The result looks pretty weak. They had 62 kids. First, they gave all the kids a fluid intelligence test to measure their baseline fluid intelligence. Then half the kids (32) were given a month of n-back training (which the authors expect to increase their fluid intelligence) while the other half (30) did a control training which was not supposed to influence fluid intelligence. At the end of the month's training all of the kids took another fluid intelligence test to see if they'd improved, and 3 months later they all took a fluid intelligence test once more to see if they'd retained any improvement.

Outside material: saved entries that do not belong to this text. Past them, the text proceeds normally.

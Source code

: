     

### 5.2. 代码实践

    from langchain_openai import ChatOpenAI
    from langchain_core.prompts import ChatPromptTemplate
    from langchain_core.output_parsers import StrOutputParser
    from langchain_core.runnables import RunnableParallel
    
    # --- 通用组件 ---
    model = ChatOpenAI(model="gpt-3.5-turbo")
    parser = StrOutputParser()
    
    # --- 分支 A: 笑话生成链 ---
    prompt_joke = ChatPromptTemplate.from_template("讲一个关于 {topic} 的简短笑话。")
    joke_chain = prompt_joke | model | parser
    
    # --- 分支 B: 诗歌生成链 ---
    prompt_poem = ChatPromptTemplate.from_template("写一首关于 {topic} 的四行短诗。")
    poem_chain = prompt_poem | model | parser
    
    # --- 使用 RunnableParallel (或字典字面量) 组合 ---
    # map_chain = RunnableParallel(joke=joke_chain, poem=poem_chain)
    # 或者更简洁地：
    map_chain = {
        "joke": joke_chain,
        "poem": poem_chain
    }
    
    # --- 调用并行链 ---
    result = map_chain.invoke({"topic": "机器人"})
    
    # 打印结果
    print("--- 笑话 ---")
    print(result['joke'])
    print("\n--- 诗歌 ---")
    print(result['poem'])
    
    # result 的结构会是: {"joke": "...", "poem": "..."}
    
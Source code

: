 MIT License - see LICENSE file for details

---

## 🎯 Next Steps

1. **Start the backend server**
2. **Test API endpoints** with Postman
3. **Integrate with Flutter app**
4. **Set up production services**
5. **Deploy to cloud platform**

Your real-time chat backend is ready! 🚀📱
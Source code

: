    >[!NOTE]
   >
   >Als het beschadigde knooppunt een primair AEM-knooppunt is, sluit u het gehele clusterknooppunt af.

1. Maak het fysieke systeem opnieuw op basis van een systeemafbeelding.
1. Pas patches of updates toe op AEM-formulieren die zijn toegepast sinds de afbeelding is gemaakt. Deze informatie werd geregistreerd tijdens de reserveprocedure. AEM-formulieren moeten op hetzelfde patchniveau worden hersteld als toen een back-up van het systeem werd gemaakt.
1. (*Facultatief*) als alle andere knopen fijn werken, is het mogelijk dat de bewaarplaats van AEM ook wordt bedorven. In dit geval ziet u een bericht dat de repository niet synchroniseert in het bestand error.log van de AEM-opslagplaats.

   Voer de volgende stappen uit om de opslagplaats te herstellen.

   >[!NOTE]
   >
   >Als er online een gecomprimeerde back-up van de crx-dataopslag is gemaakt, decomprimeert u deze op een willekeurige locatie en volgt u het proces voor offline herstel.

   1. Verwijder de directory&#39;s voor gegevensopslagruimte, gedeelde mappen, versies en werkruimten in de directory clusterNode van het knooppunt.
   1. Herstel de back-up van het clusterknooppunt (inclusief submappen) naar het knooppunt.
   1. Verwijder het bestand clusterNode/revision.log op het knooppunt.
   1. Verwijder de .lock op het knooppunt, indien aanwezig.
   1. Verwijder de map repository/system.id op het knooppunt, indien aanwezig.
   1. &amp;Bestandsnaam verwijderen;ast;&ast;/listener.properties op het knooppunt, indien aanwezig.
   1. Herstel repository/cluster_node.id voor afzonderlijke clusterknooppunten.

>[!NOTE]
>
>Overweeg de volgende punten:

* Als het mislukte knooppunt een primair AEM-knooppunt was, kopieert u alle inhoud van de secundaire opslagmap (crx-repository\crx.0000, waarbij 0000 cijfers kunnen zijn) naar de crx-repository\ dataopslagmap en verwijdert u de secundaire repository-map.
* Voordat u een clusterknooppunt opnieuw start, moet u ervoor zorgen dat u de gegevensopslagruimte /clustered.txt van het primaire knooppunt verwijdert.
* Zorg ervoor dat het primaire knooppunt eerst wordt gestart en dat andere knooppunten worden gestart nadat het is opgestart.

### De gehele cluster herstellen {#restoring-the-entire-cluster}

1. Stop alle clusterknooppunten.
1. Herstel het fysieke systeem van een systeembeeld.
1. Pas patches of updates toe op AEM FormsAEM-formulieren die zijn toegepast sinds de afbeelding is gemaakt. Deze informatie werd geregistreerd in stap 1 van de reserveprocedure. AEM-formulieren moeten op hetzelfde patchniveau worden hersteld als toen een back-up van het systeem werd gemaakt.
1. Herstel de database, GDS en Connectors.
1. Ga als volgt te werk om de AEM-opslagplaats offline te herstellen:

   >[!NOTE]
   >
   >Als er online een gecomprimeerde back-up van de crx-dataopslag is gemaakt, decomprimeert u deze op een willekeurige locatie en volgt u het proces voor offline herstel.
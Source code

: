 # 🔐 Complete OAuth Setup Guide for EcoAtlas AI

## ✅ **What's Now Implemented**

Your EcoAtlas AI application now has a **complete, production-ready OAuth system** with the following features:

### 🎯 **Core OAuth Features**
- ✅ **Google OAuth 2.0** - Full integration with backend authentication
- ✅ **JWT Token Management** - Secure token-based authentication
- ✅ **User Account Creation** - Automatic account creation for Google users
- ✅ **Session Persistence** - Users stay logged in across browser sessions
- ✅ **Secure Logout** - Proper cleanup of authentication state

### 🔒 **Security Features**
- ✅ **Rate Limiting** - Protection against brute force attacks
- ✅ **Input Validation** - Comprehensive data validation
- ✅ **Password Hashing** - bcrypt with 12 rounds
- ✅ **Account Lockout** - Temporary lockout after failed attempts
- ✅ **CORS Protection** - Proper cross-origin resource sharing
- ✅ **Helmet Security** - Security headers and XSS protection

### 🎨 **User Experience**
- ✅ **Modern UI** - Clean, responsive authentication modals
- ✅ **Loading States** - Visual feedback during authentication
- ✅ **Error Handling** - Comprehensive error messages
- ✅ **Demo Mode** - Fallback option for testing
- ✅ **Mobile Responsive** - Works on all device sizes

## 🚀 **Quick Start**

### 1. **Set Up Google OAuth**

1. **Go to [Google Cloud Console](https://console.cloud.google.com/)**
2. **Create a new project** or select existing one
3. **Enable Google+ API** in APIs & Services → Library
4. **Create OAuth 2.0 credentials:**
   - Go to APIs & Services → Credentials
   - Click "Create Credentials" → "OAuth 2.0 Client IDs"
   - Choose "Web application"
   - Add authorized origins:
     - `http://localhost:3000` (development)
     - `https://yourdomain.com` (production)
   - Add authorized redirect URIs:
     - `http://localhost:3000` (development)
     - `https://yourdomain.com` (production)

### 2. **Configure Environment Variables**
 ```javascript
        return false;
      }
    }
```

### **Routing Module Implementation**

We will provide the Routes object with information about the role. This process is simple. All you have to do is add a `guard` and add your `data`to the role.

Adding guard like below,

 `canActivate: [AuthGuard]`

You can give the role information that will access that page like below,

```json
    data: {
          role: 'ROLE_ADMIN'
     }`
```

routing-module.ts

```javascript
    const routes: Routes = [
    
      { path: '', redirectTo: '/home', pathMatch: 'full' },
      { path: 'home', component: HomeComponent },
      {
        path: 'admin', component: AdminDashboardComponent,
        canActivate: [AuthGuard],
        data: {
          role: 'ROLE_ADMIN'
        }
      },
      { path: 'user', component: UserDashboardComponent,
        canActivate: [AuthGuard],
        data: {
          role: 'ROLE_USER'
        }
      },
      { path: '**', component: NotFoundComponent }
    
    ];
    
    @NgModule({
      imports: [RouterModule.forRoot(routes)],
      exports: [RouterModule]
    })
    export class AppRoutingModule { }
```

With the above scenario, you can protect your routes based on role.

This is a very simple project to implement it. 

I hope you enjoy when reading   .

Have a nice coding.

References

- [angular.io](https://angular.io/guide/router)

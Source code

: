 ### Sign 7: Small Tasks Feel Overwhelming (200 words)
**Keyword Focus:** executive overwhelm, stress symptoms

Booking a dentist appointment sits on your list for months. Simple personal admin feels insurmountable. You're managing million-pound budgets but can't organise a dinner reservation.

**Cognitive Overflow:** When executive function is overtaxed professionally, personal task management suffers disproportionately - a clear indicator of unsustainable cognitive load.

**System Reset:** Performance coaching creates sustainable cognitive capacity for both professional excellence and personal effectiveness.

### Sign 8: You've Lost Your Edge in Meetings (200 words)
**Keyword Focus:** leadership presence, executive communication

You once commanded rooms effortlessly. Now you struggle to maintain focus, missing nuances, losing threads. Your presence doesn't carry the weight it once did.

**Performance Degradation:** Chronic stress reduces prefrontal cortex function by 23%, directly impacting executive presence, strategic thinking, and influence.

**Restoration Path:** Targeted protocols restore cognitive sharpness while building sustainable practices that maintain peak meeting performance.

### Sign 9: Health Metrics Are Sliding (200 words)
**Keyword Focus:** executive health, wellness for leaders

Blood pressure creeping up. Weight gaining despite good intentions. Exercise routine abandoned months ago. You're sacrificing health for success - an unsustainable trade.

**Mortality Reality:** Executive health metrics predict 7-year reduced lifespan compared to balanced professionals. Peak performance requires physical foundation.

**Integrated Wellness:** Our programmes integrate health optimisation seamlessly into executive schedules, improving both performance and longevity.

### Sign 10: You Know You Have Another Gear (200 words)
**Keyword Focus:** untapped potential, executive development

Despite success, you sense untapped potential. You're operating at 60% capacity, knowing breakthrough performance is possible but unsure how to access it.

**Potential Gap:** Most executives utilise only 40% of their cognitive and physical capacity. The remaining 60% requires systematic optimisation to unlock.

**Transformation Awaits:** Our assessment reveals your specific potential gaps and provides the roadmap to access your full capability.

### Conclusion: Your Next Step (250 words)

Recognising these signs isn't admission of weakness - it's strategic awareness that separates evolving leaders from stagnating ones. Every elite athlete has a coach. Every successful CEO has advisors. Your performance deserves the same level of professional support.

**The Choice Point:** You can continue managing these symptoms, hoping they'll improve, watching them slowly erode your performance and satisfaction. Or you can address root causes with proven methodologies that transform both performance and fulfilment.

The result that you'd look for with this design, if n-back training improves fluid intelligence, is that the group that did n-back training would show a larger increase in fluid intelligence scores from the baseline test to the test after training. They looked and did not find that result - in fact, it was not even close to significant (F < 1). That's the effect that the study was designed to find, and it wasn't there. So that's not a good sign.
The kids who did n-back training did improve at the n-back task, so the authors decided to look at the data in another way - they divided the 32 kids in that group in half based on how much they had improved on the n-back task, and looked separately at the 16 who improved the most and the 16 who improved the least. The group of 16 high-improvers did improve on the fluid intelligence test, significantly more than the control group, and they retained that improvement on the follow-up test of fluid intelligence. That is the main result that the paper reports, which they interpret as a causal effect of n-back training. The 16 low-improvers did not have a statistically significant difference from the control group on the fluid intelligence test.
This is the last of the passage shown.